Le forze speciali, a quanto sappiamo, sarebbero state costrette ad utilizzare proiettili di gomma, granate a deflagrazione leggera e lacrimogeni per evitare le vittime tra i civili ma, sempre secondo le fonti kirghize, l’ex Presidente ed i suoi uomini avrebbero risposto aprendo fuoco vivo. Un soldato in conseguenza sarebbe morto, sei presi in ostaggio, in totale 136 persone ferite compresi civili.

Atambayev, ora in prigione, ha infine ammesso di aver usato le armi quando le forze di sicurezza hanno preso d'assalto la sua residenza ma ha anche sottolineato di aver “cercato di non colpire i ragazzi" e di aver posto la stessa richiesta anche alle forze dell’ordine, facendo intendere che la responsabilità dell’accaduto sarebbe reciproca. Ha poi inoltre espresso rammarico per la sofferenza subita da tante persone innocenti nel corso dell’accaduto.
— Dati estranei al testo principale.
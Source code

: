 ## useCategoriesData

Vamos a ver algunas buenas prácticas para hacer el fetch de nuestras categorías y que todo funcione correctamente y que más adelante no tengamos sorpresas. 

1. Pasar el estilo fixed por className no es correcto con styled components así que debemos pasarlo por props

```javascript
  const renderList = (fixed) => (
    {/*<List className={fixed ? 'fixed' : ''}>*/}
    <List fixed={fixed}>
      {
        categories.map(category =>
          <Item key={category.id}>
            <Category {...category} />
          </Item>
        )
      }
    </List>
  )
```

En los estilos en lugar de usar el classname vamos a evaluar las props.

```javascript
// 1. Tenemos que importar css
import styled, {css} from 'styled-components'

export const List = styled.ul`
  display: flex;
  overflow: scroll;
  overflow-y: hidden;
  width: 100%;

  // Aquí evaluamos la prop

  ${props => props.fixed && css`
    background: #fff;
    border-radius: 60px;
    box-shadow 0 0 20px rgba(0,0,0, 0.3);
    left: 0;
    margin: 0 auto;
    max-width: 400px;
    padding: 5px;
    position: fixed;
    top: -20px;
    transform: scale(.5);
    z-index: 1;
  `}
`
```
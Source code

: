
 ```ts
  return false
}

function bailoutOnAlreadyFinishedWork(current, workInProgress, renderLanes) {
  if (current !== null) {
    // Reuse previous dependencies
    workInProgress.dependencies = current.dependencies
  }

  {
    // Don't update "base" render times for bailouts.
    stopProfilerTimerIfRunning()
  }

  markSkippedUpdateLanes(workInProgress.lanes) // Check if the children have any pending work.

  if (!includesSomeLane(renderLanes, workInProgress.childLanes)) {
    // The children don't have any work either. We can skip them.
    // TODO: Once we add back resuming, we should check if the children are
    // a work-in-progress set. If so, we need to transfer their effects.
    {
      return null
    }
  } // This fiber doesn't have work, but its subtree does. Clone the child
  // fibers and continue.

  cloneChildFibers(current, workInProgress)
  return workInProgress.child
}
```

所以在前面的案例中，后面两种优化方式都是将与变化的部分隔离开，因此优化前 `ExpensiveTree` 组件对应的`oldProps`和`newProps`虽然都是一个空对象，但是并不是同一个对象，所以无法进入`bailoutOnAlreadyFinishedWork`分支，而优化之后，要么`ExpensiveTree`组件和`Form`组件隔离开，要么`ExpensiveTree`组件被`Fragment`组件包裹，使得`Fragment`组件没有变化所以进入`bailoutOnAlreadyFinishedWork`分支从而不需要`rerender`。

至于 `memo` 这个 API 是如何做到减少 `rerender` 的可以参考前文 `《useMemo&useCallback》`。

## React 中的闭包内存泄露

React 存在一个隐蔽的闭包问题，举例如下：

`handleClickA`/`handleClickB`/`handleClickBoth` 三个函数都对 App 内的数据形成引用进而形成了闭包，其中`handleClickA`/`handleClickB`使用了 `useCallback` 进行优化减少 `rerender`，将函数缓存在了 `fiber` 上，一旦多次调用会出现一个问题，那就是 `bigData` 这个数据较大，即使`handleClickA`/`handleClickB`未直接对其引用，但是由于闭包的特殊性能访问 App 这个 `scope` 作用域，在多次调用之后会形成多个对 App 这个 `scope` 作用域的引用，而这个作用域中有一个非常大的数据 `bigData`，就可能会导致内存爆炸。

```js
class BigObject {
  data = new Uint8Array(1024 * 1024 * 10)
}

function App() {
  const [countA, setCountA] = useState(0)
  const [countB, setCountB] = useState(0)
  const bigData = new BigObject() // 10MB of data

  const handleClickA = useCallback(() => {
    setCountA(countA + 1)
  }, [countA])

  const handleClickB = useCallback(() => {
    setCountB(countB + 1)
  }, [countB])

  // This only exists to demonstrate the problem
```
Secondo il capo del Comitato di Stato per la Sicurezza Nazionale del Kirghizistan Orozbek Opumbaev, Atambayev si era invece preparato per tempo per affrontare gli scontri e opporre resistenza anche armata.

Un intero magazzino di armi sarebbe stato rinvenuto nella sua residenza-fortezza, tra cui fucili di precisione e pistole, nonché l’intero terzo piano dell'edificio sarebbe stato fortificato come un bunker militare: proprio questo gli avrebbe permesso di resistere tanto a lungo e arrendersi solo in seguito all’assedio e le lunghe trattative.

Ora, tra i quesiti, resta da scoprire come intenderanno procedere le autorità giudiziarie nei confronti dell’ex Presidente e che atteggiamento terranno i suoi ancora numerosi sostenitori nel Paese.